From the first line of the entries down to the line with "the compiled document.", write out every line exactly; that last line counts, but pictures do not.

******

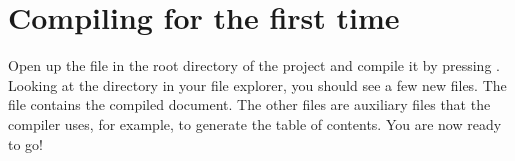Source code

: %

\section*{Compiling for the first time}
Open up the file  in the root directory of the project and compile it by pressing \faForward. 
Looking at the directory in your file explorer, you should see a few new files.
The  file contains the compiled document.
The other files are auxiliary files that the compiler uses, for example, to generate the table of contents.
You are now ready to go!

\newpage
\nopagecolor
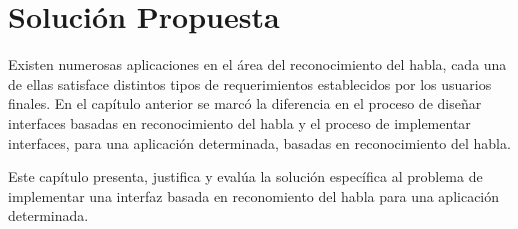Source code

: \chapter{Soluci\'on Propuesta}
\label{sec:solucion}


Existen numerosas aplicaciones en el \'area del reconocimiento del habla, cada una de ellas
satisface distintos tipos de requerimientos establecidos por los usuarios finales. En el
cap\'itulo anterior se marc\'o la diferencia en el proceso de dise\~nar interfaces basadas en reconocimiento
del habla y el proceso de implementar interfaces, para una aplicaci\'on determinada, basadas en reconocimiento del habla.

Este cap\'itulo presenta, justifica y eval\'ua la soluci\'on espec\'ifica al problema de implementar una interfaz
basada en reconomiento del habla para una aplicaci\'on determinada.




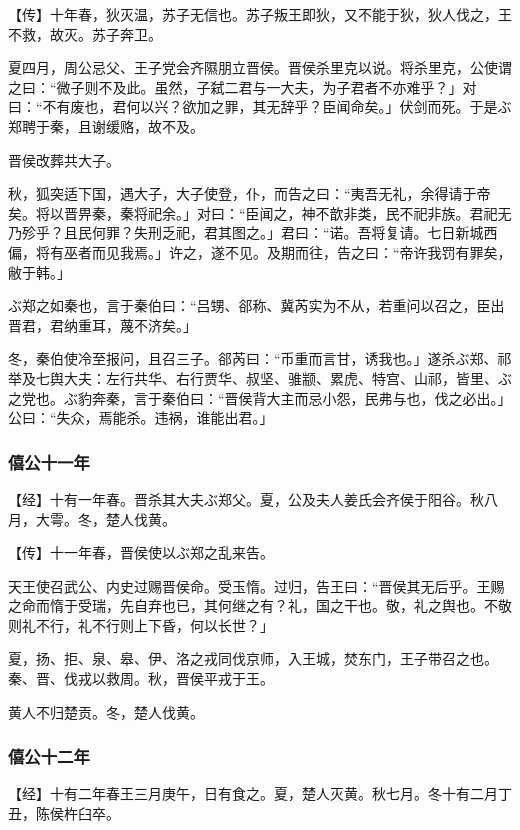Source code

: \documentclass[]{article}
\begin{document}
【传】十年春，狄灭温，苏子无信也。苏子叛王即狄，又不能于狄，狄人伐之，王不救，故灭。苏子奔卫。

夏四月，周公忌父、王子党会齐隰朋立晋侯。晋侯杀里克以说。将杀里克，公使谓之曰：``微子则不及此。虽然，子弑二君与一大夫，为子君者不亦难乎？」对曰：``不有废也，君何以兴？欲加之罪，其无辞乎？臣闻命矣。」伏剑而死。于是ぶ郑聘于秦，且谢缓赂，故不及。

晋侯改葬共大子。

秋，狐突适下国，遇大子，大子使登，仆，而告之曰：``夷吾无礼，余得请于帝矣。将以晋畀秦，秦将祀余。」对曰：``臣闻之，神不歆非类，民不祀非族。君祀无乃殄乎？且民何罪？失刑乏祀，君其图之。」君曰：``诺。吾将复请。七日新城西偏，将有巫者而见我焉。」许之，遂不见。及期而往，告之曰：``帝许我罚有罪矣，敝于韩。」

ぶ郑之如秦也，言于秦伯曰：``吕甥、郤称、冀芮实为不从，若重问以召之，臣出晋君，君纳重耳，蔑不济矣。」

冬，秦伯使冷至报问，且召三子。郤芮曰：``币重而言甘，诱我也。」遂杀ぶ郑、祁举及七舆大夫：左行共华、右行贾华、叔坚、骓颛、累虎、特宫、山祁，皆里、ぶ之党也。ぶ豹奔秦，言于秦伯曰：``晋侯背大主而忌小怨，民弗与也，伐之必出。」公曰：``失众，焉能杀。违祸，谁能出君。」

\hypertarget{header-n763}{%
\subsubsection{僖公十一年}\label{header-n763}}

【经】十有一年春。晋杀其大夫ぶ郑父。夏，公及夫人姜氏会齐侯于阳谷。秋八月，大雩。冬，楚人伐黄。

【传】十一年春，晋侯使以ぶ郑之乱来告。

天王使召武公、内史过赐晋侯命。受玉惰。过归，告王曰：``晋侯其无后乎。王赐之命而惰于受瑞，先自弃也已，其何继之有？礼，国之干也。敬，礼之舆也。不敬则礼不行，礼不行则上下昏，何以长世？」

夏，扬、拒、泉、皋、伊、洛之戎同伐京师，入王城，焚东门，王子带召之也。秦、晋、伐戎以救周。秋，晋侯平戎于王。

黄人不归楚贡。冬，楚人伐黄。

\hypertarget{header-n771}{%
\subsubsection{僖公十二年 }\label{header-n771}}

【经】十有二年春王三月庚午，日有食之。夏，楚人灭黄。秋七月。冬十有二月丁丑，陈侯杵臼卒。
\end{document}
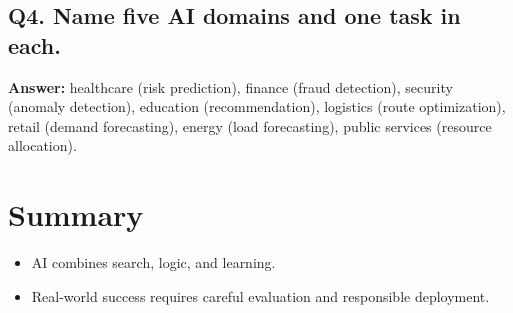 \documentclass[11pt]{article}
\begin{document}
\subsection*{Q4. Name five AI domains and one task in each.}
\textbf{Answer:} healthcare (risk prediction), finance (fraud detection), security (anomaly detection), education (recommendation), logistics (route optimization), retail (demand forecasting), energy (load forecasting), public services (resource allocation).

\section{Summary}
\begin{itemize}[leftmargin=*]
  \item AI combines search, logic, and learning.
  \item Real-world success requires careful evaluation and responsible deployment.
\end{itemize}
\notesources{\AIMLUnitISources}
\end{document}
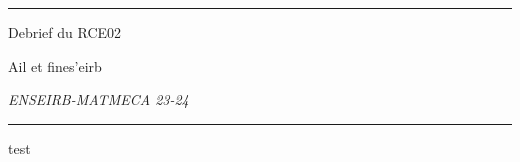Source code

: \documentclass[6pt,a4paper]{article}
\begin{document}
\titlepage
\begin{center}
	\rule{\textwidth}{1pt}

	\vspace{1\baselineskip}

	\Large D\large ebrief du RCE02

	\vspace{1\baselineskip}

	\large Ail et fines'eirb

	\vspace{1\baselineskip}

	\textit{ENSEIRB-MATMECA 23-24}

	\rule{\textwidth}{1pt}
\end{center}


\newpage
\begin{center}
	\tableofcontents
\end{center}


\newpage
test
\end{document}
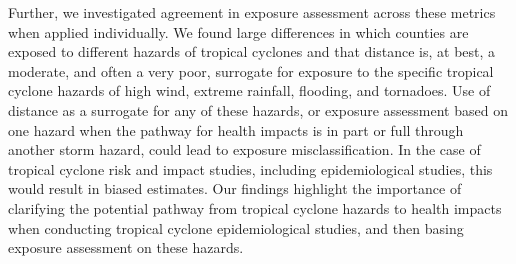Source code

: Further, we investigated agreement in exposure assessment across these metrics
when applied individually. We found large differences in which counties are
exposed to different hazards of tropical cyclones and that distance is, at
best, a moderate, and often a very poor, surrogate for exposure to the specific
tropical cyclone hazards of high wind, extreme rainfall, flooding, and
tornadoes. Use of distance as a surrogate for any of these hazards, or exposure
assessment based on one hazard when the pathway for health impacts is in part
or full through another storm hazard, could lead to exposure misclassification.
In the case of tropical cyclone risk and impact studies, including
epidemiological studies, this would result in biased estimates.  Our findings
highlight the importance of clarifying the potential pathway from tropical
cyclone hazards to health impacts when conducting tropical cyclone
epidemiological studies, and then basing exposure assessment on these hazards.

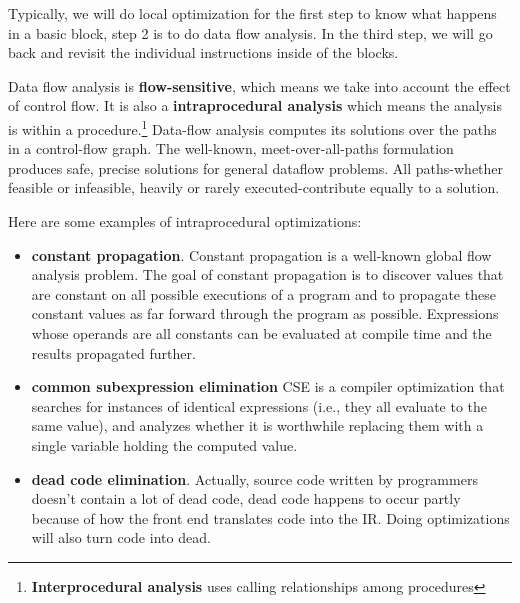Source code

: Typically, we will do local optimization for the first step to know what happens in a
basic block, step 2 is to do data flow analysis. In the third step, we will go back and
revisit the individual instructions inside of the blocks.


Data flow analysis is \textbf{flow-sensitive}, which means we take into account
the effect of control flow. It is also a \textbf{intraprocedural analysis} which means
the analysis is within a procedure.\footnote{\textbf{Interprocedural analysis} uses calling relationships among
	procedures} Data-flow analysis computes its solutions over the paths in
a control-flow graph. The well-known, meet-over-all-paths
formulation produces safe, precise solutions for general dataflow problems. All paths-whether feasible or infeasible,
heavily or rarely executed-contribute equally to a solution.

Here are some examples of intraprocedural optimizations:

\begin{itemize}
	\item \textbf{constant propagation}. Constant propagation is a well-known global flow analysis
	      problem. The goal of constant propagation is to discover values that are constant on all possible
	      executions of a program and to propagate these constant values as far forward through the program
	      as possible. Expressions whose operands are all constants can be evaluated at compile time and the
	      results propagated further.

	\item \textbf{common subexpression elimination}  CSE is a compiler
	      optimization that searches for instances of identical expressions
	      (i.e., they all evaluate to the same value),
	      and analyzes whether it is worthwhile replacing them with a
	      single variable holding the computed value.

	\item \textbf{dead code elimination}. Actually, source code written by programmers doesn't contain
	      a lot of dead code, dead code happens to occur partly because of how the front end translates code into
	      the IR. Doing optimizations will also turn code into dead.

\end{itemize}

******

*Exercise response*.
Source code

: %

\section*{Compiling for the first time}
Open up the file  in the root directory of the project and compile it by pressing \faForward. 
Looking at the directory in your file explorer, you should see a few new files.
The  file contains the compiled document.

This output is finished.